Am J Cardiol. 1998 Oct 1;82(7):845-50. doi: 10.1016/s0002-9149(98)00490-1.
This study assessed the prognostic value of cardiac troponin I (cTnI) and C-reactive protein (CRP) in unstable angina, and specifically in patients with angiographically proven coronary artery disease. These biochemical parameters, which are related to myocardial injury or to systemic inflammation, may help in short-term risk stratification of unstable angina. We prospectively studied 195 patients with unstable angina, 100 of whom had angiographically proven coronary artery disease (with normal creatine kinase [CK] and CK-MB mass). Serum concentrations of cTnI (N < 0.4 ng/ml) and CRP (N < 3 mg/L) were measured at admission, 12, and 24 hours later. The rate of in-hospital major adverse cardiac events (death, myocardial infarction, or emergency revascularization) was higher in patients with increased cTnI within the first 24 hours, regardless of the results of coronary angiography (23% vs 7%; p < 0.001). Conversely, events occurred at similar rates in patients with or without increased CRP. In patients with angiographic evidence of coronary artery disease, multivariate analysis showed that increased cTnI within 24 hours of admission (35 patients) was an independent predictor of major adverse cardiac events (odds ratio 6.7, range 1.7 to 27.3), but not cTnI levels at admission and CRP at 0, 12, and 24 hours. Thus, both in unselected patients with unstable angina and in patients with angiographically proven coronary artery disease, increased cTnI within 24 hours of admission, but not CRP, is a predictor of in-hospital clinical outcome. We also found a temporal link between cTnI increase and late elevation of CRP, suggesting that systemic inflammation may partially be a consequence of myocardial injury.

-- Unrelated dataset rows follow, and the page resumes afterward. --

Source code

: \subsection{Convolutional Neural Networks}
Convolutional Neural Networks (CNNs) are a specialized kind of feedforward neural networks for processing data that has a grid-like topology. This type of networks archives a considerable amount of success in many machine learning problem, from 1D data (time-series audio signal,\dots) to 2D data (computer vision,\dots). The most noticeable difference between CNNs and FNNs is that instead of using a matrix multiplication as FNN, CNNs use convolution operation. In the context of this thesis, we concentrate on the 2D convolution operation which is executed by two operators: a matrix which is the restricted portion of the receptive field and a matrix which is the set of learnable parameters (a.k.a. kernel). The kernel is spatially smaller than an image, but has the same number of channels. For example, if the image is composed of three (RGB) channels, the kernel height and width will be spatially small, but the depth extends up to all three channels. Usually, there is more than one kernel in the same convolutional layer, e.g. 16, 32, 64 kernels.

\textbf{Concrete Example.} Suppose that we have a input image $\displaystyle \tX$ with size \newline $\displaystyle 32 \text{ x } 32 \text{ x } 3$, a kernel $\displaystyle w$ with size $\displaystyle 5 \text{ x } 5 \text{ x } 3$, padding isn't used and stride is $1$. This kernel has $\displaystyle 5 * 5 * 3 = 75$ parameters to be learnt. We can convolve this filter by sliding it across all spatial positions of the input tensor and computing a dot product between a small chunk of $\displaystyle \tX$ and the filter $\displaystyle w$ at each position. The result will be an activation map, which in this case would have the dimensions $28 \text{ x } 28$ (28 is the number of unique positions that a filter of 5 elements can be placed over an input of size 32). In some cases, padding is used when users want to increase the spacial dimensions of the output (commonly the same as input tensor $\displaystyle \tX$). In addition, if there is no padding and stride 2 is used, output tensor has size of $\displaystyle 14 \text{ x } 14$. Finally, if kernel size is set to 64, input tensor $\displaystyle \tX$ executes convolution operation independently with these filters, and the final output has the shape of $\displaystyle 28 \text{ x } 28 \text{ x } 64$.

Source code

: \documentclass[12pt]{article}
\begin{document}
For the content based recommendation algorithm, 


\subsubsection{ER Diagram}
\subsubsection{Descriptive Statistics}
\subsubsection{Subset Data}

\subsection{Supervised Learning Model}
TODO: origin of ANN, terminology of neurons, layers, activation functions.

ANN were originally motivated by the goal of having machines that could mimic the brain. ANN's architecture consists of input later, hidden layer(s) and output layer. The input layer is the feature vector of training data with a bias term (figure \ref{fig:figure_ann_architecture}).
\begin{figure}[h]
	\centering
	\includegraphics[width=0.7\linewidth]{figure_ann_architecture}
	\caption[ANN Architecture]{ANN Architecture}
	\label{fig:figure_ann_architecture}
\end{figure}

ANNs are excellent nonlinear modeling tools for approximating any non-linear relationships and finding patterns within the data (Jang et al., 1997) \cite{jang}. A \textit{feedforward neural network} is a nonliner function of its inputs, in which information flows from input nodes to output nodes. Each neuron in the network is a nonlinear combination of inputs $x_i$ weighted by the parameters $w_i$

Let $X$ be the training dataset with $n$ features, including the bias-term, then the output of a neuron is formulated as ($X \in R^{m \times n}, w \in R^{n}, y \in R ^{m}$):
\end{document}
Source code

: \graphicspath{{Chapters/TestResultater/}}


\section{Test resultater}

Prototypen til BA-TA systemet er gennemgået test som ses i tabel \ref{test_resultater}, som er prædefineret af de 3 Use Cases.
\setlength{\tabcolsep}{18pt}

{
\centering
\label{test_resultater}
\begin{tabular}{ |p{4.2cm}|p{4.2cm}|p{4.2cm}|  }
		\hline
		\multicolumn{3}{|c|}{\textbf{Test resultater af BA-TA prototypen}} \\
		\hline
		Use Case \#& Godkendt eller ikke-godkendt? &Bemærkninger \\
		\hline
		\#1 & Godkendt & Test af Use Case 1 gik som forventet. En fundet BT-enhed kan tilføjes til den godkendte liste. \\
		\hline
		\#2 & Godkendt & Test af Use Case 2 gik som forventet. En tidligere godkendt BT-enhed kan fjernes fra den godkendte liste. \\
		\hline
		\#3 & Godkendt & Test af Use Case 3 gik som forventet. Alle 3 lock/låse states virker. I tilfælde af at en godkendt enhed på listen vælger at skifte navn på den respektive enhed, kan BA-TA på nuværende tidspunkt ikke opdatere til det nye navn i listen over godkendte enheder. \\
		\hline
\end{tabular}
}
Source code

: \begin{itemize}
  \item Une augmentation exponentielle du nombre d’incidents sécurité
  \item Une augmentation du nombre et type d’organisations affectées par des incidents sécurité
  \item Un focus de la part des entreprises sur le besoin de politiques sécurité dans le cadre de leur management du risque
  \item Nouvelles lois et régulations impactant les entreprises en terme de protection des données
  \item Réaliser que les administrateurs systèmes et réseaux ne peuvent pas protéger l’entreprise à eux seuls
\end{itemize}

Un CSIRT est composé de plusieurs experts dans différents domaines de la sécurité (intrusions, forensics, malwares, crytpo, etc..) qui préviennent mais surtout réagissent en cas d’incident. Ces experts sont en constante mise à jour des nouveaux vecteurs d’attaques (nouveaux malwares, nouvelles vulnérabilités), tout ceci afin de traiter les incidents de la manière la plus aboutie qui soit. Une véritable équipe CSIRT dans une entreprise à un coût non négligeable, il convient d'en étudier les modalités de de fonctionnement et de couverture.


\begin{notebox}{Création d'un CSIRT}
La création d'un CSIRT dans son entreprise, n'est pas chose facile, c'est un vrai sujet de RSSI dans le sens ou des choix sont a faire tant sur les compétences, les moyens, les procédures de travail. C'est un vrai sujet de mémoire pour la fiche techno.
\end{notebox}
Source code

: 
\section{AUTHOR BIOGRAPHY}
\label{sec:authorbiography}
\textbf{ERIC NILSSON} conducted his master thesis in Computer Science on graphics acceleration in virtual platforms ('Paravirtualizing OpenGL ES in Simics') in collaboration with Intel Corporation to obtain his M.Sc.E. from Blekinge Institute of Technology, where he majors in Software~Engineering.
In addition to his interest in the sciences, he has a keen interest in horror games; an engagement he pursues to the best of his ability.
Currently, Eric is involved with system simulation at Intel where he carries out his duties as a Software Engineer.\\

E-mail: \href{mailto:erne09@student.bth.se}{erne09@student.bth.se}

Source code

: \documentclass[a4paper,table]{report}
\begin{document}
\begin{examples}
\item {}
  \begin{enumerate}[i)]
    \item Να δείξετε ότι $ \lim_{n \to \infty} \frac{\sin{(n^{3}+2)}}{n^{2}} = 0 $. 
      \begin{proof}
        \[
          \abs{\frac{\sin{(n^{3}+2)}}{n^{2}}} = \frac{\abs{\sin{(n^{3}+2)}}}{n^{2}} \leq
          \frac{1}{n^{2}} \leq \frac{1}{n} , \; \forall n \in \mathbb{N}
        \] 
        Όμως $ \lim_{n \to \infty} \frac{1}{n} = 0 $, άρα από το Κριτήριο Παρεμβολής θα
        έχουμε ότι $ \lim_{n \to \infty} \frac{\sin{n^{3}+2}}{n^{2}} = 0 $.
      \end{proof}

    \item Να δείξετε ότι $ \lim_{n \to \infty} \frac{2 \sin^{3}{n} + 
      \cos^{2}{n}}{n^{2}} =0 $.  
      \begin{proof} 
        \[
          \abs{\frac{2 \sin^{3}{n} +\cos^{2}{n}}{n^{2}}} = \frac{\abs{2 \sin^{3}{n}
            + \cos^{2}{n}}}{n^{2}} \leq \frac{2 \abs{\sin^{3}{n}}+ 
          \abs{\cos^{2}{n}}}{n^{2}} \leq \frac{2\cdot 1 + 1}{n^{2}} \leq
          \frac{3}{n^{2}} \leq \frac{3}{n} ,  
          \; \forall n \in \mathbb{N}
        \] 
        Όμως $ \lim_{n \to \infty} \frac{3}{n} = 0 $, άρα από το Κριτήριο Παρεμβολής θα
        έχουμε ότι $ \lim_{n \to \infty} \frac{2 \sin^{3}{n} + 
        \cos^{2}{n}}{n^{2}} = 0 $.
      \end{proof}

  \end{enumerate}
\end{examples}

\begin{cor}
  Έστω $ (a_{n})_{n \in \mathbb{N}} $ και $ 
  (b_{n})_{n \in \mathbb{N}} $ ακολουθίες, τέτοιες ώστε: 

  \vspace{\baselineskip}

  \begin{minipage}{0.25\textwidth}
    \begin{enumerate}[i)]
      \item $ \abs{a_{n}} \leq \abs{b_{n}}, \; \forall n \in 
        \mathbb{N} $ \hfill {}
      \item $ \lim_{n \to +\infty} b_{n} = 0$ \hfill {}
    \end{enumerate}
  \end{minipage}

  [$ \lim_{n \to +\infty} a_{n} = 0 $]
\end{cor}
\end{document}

本研究评估了心肌肌钙蛋白I(cTnI)和C反应蛋白(CRP)在不稳定型心绞痛患者,尤其是经血管造影证实患有冠状动脉疾病的患者中的预后价值。这些与心肌损伤或全身炎症相关的生化参数,可能有助于对不稳定型心绞痛进行短期风险分层。我们前瞻性地研究了195例不稳定型心绞痛患者,其中100例经血管造影证实患有冠状动脉疾病(肌酸激酶[CK]和CK-MB质量正常)。在入院时、12小时和24小时后测定血清cTnI(正常范围<0.4 ng/ml)和CRP(正常范围<3 mg/L)浓度。无论冠状动脉造影结果如何,入院后24小时内cTnI升高的患者发生院内主要不良心脏事件(死亡、心肌梗死或急诊血运重建)的发生率更高(23%对7%;p<0.001)。相反,CRP升高或未升高的患者发生事件的发生率相似。在有冠状动脉疾病血管造影证据的患者中,多因素分析显示入院后24小时内cTnI升高(35例患者)是主要不良心脏事件的独立预测因素(比值比6.7,范围1.7至27.3),但入院时的cTnI水平以及0、12和24小时的CRP水平不是。因此,在未经选择的不稳定型心绞痛患者和经血管造影证实患有冠状动脉疾病的患者中,入院后24小时内cTnI升高而非CRP升高是院内临床结局的预测因素。我们还发现cTnI升高与CRP后期升高之间存在时间关联,提示全身炎症可能部分是心肌损伤的结果。